Aulacophora nigripennis is a species of leaf beetle in the genus Aulacophora.

==Description==

The beetle is relatively small with a hard, black exoskeleton containing faint yellowish dots around the sides. The head is a deep, bright orange, while A. nigripennis has a large orange compartmentalized thorax.

==Feeding==

A. nigripennis is a pest that feeds on species of the plant genera Dianthus and Trichosanthes by creating a circular "trench" using its mandibles. After circularly cutting through the leaf, the trench overflows with sticky phloem sap that, through cohesion, sticks to form a semicircle around the beetle.
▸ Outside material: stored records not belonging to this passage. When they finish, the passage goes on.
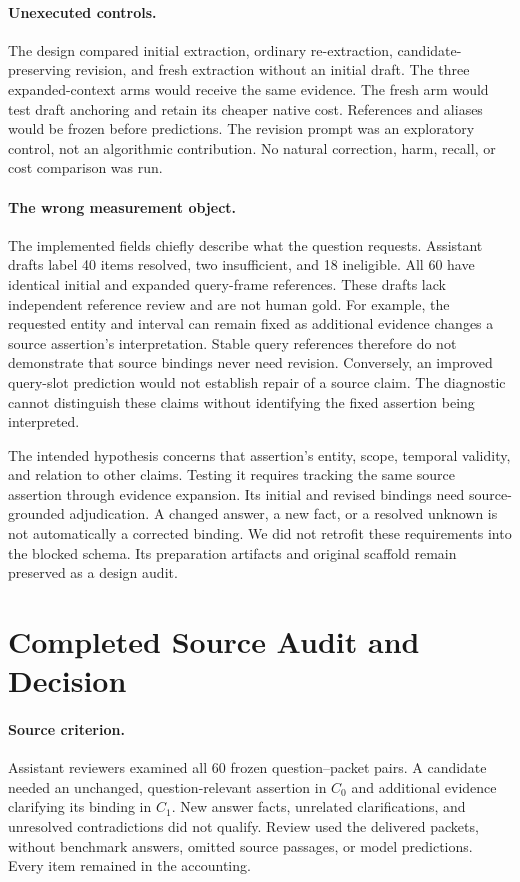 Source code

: \documentclass[11pt]{article}
\begin{document}
\paragraph{Unexecuted controls.}
The design compared initial extraction, ordinary re-extraction, candidate-preserving revision, and fresh extraction without an initial draft.
The three expanded-context arms would receive the same evidence.
The fresh arm would test draft anchoring and retain its cheaper native cost.
References and aliases would be frozen before predictions.
The revision prompt was an exploratory control, not an algorithmic contribution.
No natural correction, harm, recall, or cost comparison was run.

\paragraph{The wrong measurement object.}
The implemented fields chiefly describe what the question requests.
Assistant drafts label 40 items resolved, two insufficient, and 18 ineligible.
All 60 have identical initial and expanded query-frame references.
These drafts lack independent reference review and are not human gold.
For example, the requested entity and interval can remain fixed as additional evidence changes a source assertion's interpretation.
Stable query references therefore do not demonstrate that source bindings never need revision.
Conversely, an improved query-slot prediction would not establish repair of a source claim.
The diagnostic cannot distinguish these claims without identifying the fixed assertion being interpreted.

The intended hypothesis concerns that assertion's entity, scope, temporal validity, and relation to other claims.
Testing it requires tracking the same source assertion through evidence expansion.
Its initial and revised bindings need source-grounded adjudication.
A changed answer, a new fact, or a resolved unknown is not automatically a corrected binding.
We did not retrofit these requirements into the blocked schema.
Its preparation artifacts and original scaffold remain preserved as a design audit.

\section{Completed Source Audit and Decision}
\label{sec:sourceaudit}

\paragraph{Source criterion.}
Assistant reviewers examined all 60 frozen question--packet pairs.
A candidate needed an unchanged, question-relevant assertion in $C_0$ and additional evidence clarifying its binding in $C_1$.
New answer facts, unrelated clarifications, and unresolved contradictions did not qualify.
Review used the delivered packets, without benchmark answers, omitted source passages, or model predictions.
Every item remained in the accounting.
\end{document}
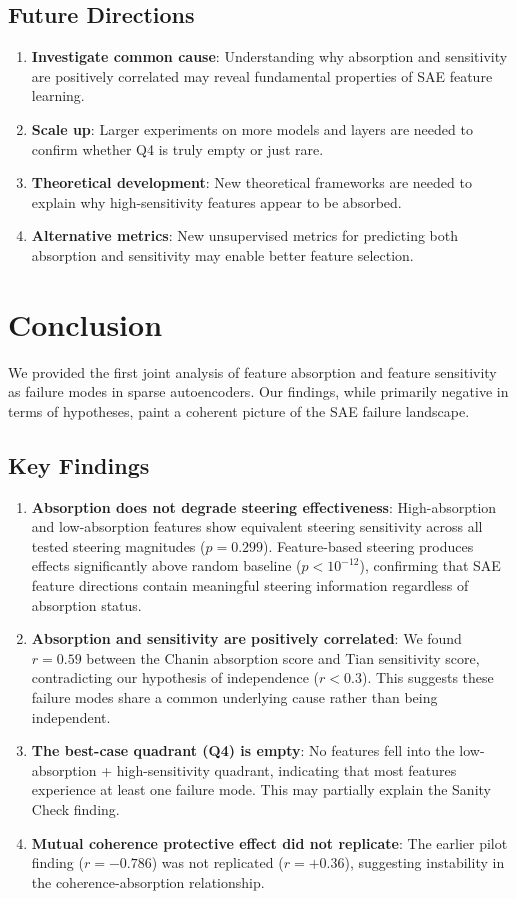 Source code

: \documentclass{article}
\begin{document}
\subsection{Future Directions}

\begin{enumerate}
  \item \textbf{Investigate common cause}: Understanding why absorption and sensitivity are positively correlated may reveal fundamental properties of SAE feature learning.
  \item \textbf{Scale up}: Larger experiments on more models and layers are needed to confirm whether Q4 is truly empty or just rare.
  \item \textbf{Theoretical development}: New theoretical frameworks are needed to explain why high-sensitivity features appear to be absorbed.
  \item \textbf{Alternative metrics}: New unsupervised metrics for predicting both absorption and sensitivity may enable better feature selection.
\end{enumerate}

\section{Conclusion}

We provided the first joint analysis of feature absorption and feature sensitivity as failure modes in sparse autoencoders. Our findings, while primarily negative in terms of hypotheses, paint a coherent picture of the SAE failure landscape.

\subsection{Key Findings}

\begin{enumerate}
  \item \textbf{Absorption does not degrade steering effectiveness}: High-absorption and low-absorption features show equivalent steering sensitivity across all tested steering magnitudes ($p = 0.299$). Feature-based steering produces effects significantly above random baseline ($p < 10^{-12}$), confirming that SAE feature directions contain meaningful steering information regardless of absorption status.
  \item \textbf{Absorption and sensitivity are positively correlated}: We found $r = 0.59$ between the Chanin absorption score and Tian sensitivity score, contradicting our hypothesis of independence ($r < 0.3$). This suggests these failure modes share a common underlying cause rather than being independent.
  \item \textbf{The best-case quadrant (Q4) is empty}: No features fell into the low-absorption + high-sensitivity quadrant, indicating that most features experience at least one failure mode. This may partially explain the Sanity Check finding.
  \item \textbf{Mutual coherence protective effect did not replicate}: The earlier pilot finding ($r = -0.786$) was not replicated ($r = +0.36$), suggesting instability in the coherence-absorption relationship.
\end{enumerate}
\end{document}
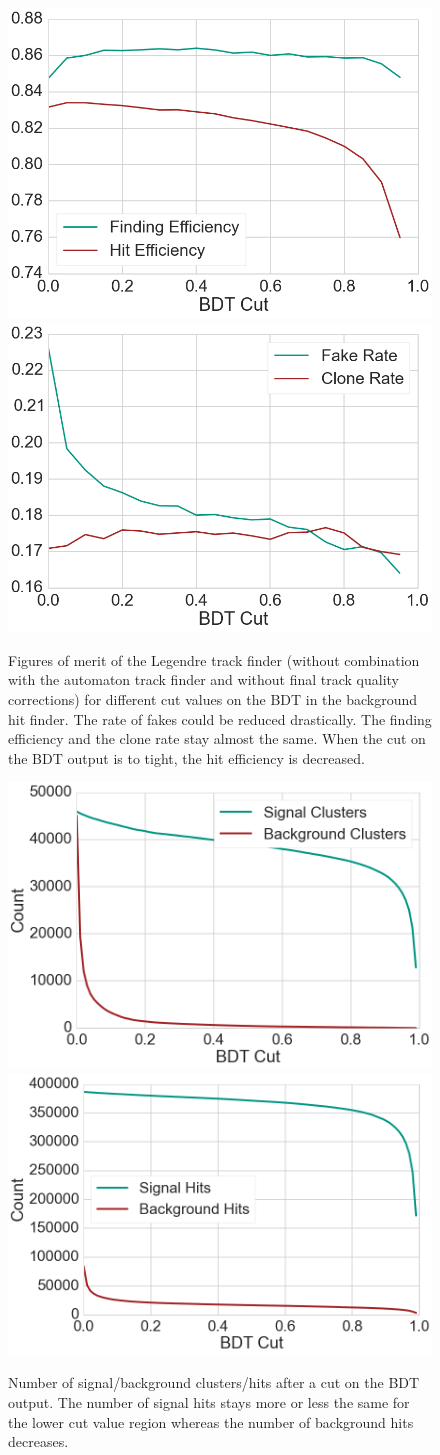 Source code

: \begin{figure}
  \centering
  \includegraphics[width=0.48\linewidth]{figures/workflow/background_hit_finder_efficiency.png}
  \includegraphics[width=0.48\linewidth]{figures/workflow/background_hit_finder_rate.png}
  \caption{Figures of merit of the Legendre track finder (without combination with the automaton track finder and without final track quality corrections) for different cut values on the BDT in the background hit finder. The rate of fakes could be reduced drastically. The finding efficiency and the clone rate stay almost the same. When the cut on the BDT output is to tight, the hit efficiency is decreased.}
  \label{fig-result-background-hit-finder2}
\end{figure}

\begin{figure}
  \centering
  \includegraphics[width=0.48\linewidth]{figures/workflow/number_of_clusters.png}
  \includegraphics[width=0.48\linewidth]{figures/workflow/number_of_hits.png}
  \caption{Number of signal/background clusters/hits after a cut on the BDT output. The number of signal hits stays more or less the same for the lower cut value region whereas the number of background hits decreases.}
  \label{fig-hits-numbers}
\end{figure}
The beetle then sucks the sap using its mouth.

==Biology==
A. nigripennis stores cucurbitacins from curcurbit plants for use as defense.

==Pest control==

Researchers in Japan have conducted research in using "trap plants" to kill off and reduce the numbers of A. nigripennis. Because A. nigripennis is attracted particularly to Dianthus pungens in the genus Dianthus, D. pungens trap plants were the most effective, reducing the population of A. nigripennis from 1.5 beetles per 100 carnation plants to a mere 0.1 beetles, a 93.3% reduction.